* **THE PROBLEM**: Match the string "have" against each line below, and copy every line that matches.

+ + + + +

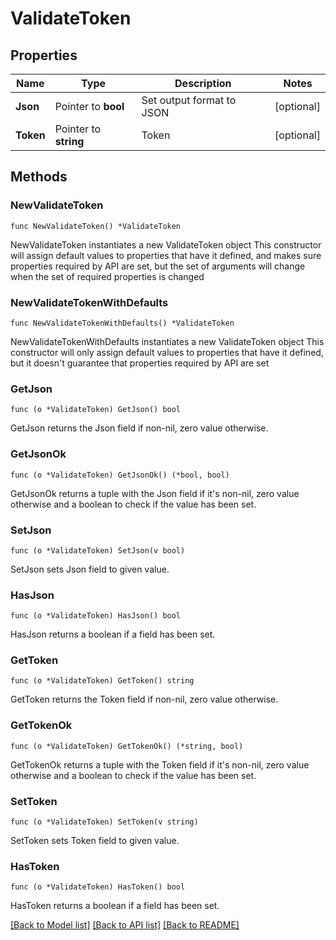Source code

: # ValidateToken

## Properties

Name | Type | Description | Notes
------------ | ------------- | ------------- | -------------
**Json** | Pointer to **bool** | Set output format to JSON | [optional] 
**Token** | Pointer to **string** | Token | [optional] 

## Methods

### NewValidateToken

`func NewValidateToken() *ValidateToken`

NewValidateToken instantiates a new ValidateToken object
This constructor will assign default values to properties that have it defined,
and makes sure properties required by API are set, but the set of arguments
will change when the set of required properties is changed

### NewValidateTokenWithDefaults

`func NewValidateTokenWithDefaults() *ValidateToken`

NewValidateTokenWithDefaults instantiates a new ValidateToken object
This constructor will only assign default values to properties that have it defined,
but it doesn't guarantee that properties required by API are set

### GetJson

`func (o *ValidateToken) GetJson() bool`

GetJson returns the Json field if non-nil, zero value otherwise.

### GetJsonOk

`func (o *ValidateToken) GetJsonOk() (*bool, bool)`

GetJsonOk returns a tuple with the Json field if it's non-nil, zero value otherwise
and a boolean to check if the value has been set.

### SetJson

`func (o *ValidateToken) SetJson(v bool)`

SetJson sets Json field to given value.

### HasJson

`func (o *ValidateToken) HasJson() bool`

HasJson returns a boolean if a field has been set.

### GetToken

`func (o *ValidateToken) GetToken() string`

GetToken returns the Token field if non-nil, zero value otherwise.

### GetTokenOk

`func (o *ValidateToken) GetTokenOk() (*string, bool)`

GetTokenOk returns a tuple with the Token field if it's non-nil, zero value otherwise
and a boolean to check if the value has been set.

### SetToken

`func (o *ValidateToken) SetToken(v string)`

SetToken sets Token field to given value.

### HasToken

`func (o *ValidateToken) HasToken() bool`

HasToken returns a boolean if a field has been set.


[[Back to Model list]](../README.md#documentation-for-models) [[Back to API list]](../README.md#documentation-for-api-endpoints) [[Back to README]](../README.md)


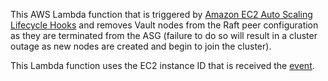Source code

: This AWS Lambda function that is triggered by [Amazon EC2 Auto Scaling Lifecycle
Hooks](https://docs.aws.amazon.com/autoscaling/ec2/userguide/lifecycle-hooks.html)
and removes Vault nodes from the Raft peer configuration as they are terminated
from the ASG (failure to do so will result in a cluster outage as new nodes are
created and begin to join the cluster).

This Lambda function uses the EC2 instance ID that is received the
[event](https://docs.aws.amazon.com/autoscaling/ec2/userguide/cloud-watch-events.html#terminate-lifecycle-action).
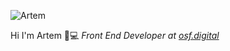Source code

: ![Artem](https://i.ibb.co/J7F6xzJ/Banner.png)

Hi I'm Artem 👋:computer: _Front End Developer at [osf.digital](https://osf.digital/)_

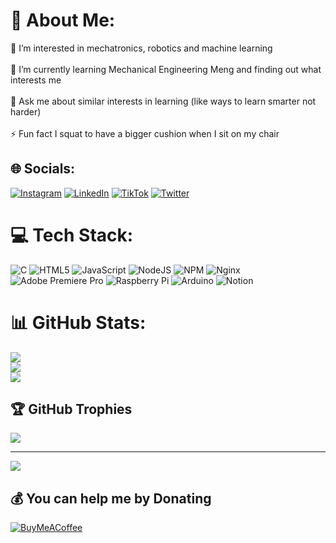 # 💫 About Me:
👀 I’m interested in mechatronics, robotics and machine learning<br><br>🌱 I’m currently learning Mechanical Engineering Meng and finding out what interests me<br><br>💬 Ask me about similar interests in learning (like ways to learn smarter not harder)<br><br>⚡ Fun fact I squat to have a bigger cushion when I sit on my chair


## 🌐 Socials:
[![Instagram](https://img.shields.io/badge/Instagram-%23E4405F.svg?logo=Instagram&logoColor=white)](https://instagram.com/eddiesemenov_) [![LinkedIn](https://img.shields.io/badge/LinkedIn-%230077B5.svg?logo=linkedin&logoColor=white)](https://linkedin.com/in/EddieSemenov) [![TikTok](https://img.shields.io/badge/TikTok-%23000000.svg?logo=TikTok&logoColor=white)](https://tiktok.com/@eddiesemenov) [![Twitter](https://img.shields.io/badge/Twitter-%231DA1F2.svg?logo=Twitter&logoColor=white)](https://twitter.com/SemenovEddie) 

# 💻 Tech Stack:
![C](https://img.shields.io/badge/c-%2300599C.svg?style=flat&logo=c&logoColor=white) ![HTML5](https://img.shields.io/badge/html5-%23E34F26.svg?style=flat&logo=html5&logoColor=white) ![JavaScript](https://img.shields.io/badge/javascript-%23323330.svg?style=flat&logo=javascript&logoColor=%23F7DF1E) ![NodeJS](https://img.shields.io/badge/node.js-6DA55F?style=flat&logo=node.js&logoColor=white) ![NPM](https://img.shields.io/badge/NPM-%23000000.svg?style=flat&logo=npm&logoColor=white) ![Nginx](https://img.shields.io/badge/nginx-%23009639.svg?style=flat&logo=nginx&logoColor=white) ![Adobe Premiere Pro](https://img.shields.io/badge/Adobe%20Premiere%20Pro-9999FF.svg?style=flat&logo=Adobe%20Premiere%20Pro&logoColor=white) ![Raspberry Pi](https://img.shields.io/badge/-RaspberryPi-C51A4A?style=flat&logo=Raspberry-Pi) ![Arduino](https://img.shields.io/badge/-Arduino-00979D?style=flat&logo=Arduino&logoColor=white) ![Notion](https://img.shields.io/badge/Notion-%23000000.svg?style=flat&logo=notion&logoColor=white)
# 📊 GitHub Stats:
![](https://github-readme-stats.vercel.app/api?username=EddieSemenov&theme=dark&hide_border=false&include_all_commits=true&count_private=true)<br/>
![](https://github-readme-streak-stats.herokuapp.com/?user=EddieSemenov&theme=dark&hide_border=false)<br/>
![](https://github-readme-stats.vercel.app/api/top-langs/?username=EddieSemenov&theme=dark&hide_border=false&include_all_commits=true&count_private=true&layout=compact)

## 🏆 GitHub Trophies
![](https://github-profile-trophy.vercel.app/?username=EddieSemenov&theme=discord&no-frame=true&no-bg=true&margin-w=4)

---
[![](https://visitcount.itsvg.in/api?id=EddieSemenov&icon=6&color=1)](https://visitcount.itsvg.in)

  ## 💰 You can help me by Donating
  [![BuyMeACoffee](https://img.shields.io/badge/Buy%20Me%20a%20Coffee-ffdd00?style=for-the-badge&logo=buy-me-a-coffee&logoColor=black)](https://buymeacoffee.com/EddieSem) 
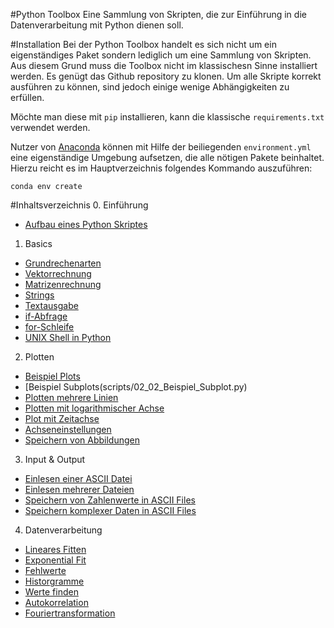 #Python Toolbox
Eine Sammlung von Skripten, die zur Einführung in die Datenverarbeitung mit
Python dienen soll.

#Installation
Bei der Python Toolbox handelt es sich nicht um ein eigenständiges Paket sondern
lediglich um eine Sammlung von Skripten. Aus diesem Grund muss die Toolbox nicht
im klassischesn Sinne installiert werden. Es genügt das Github repository zu
klonen. Um alle Skripte korrekt ausführen zu können, sind jedoch einige wenige
Abhängigkeiten zu erfüllen.

Möchte man diese mit `pip` installieren, kann die klassische `requirements.txt`
verwendet werden.

Nutzer von [Anaconda](https://www.continuum.io/downloads) können mit Hilfe der
beiliegenden `environment.yml` eine eigenständige Umgebung aufsetzen, die alle
nötigen Pakete beinhaltet. Hierzu reicht es im Hauptverzeichnis folgendes
Kommando auszuführen:

`conda env create`

#Inhaltsverzeichnis
0. Einführung
  * [Aufbau eines Python Skriptes](scripts/00_01_Aufbau_eines_Python_Skriptes.py)
1. Basics
  * [Grundrechenarten](scripts/01_01_Grundrechenarten.py)
  * [Vektorrechnung](scripts/01_02_Vektorrechnung.py)
  * [Matrizenrechnung](scripts/01_03_Matrizenrechnung.py)
  * [Strings](scripts/01_04_Strings.py)
  * [Textausgabe](scripts/01_05_Textausgabe.py)
  * [if-Abfrage](scripts/01_06_if_Abfrage.py)
  * [for-Schleife](scripts/01_07_for_Schleife.py)
  * [UNIX Shell in Python](scripts/01_08_UNIX_Shell_in_Python.py)
2. Plotten
  * [Beispiel Plots](scripts/02_01_Beispiel_Plots.py)
  * [Beispiel Subplots(scripts/02_02_Beispiel_Subplot.py)
  * [Plotten mehrere Linien](scripts/02_03_Plotten_mehrerer_Linien.py)
  * [Plotten mit logarithmischer Achse](scripts/02_04_Plotten_mit_logarithmischer_Achse.py)
  * [Plot mit Zeitachse](scripts/02_05_Plot_mit_Zeitachse.py)
  * [Achseneinstellungen](scripts/02_06_Achseneinstellungen.py)
  * [Speichern von Abbildungen](scripts/02_07_Speichern_von_Abbildungen.py)
3. Input & Output
  * [Einlesen einer ASCII Datei](scripts/03_01_Einlesen_einer_ASCII_Datei.py)
  * [Einlesen mehrerer Dateien](scripts/03_02_Einlesen_mehrerer_Dateien.py)
  * [Speichern von Zahlenwerte in ASCII Files](scripts/03_03_Speichern_von_Zahlenwerten_in_ASCII_Files.py)
  * [Speichern komplexer Daten in ASCII Files](scripts/03_04_Speichern_komplexer_Daten_in_ASCII_Files.py)
4. Datenverarbeitung
  * [Lineares Fitten](scripts/04_01_Lineares_Fitten.py)
  * [Exponential Fit](scripts/04_02_Exponential_Fit.py)
  * [Fehlwerte](scripts/04_03_Fehlwerte.py)
  * [Historgramme](scripts/04_04_Histogramme.py)
  * [Werte finden](scripts/04_05_Werte_finden.py)
  * [Autokorrelation](scripts/04_06_Autokorrelation.py)
  * [Fouriertransformation](scripts/04_07_Fouriertransformation.py)
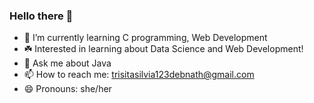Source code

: ### Hello there 👋

- 🌱 I’m currently learning C programming, Web Development
- ☘️ Interested in learning about Data Science and Web Development! 
- 💬 Ask me about Java
- 📫 How to reach me: trisitasilvia123debnath@gmail.com
- 😄 Pronouns: she/her

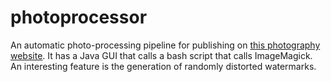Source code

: # photoprocessor
An automatic photo-processing pipeline for publishing on [this photography website](https://www.tunievaphotography.com/).
It has a Java GUI that calls a bash script that calls ImageMagick.
An interesting feature is the generation of randomly distorted watermarks.
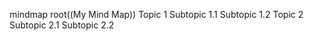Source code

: mindmap
  root((My Mind Map))
    Topic 1
      Subtopic 1.1
      Subtopic 1.2
    Topic 2
      Subtopic 2.1
      Subtopic 2.2
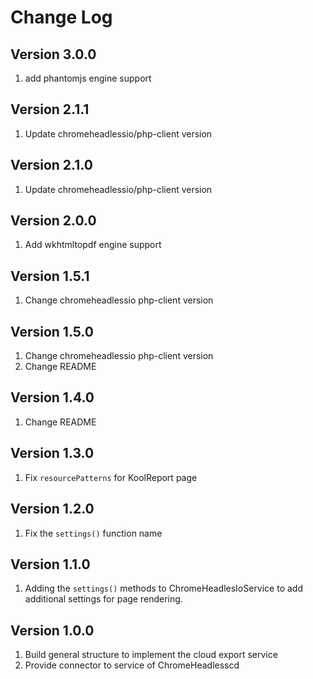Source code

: # Change Log

## Version 3.0.0

1. add phantomjs engine support

## Version 2.1.1

1. Update chromeheadlessio/php-client version

## Version 2.1.0

1. Update chromeheadlessio/php-client version

## Version 2.0.0

1. Add wkhtmltopdf engine support

## Version 1.5.1

1. Change chromeheadlessio php-client version

## Version 1.5.0

1. Change chromeheadlessio php-client version
2. Change README

## Version 1.4.0

1. Change README

## Version 1.3.0

1. Fix `resourcePatterns` for KoolReport page

## Version 1.2.0

1. Fix the `settings()` function name

## Version 1.1.0

1. Adding the `settings()` methods to ChromeHeadlesIoService to add additional settings for page rendering.

## Version 1.0.0

1. Build general structure to implement the cloud export service
2. Provide connector to service of ChromeHeadlesscd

+ + + + +

* **EXERCISE SOLUTION**:
This constructor will assign default values to properties that have it defined,
This constructor will only assign default values to properties that have it defined,
👀 I’m interested in mechatronics, robotics and machine learning<br><br>🌱 I’m currently learning Mechanical Engineering Meng and finding out what interests me<br><br>💬 Ask me about similar interests in learning (like ways to learn smarter not harder)<br><br>⚡ Fun fact I squat to have a bigger cushion when I sit on my chair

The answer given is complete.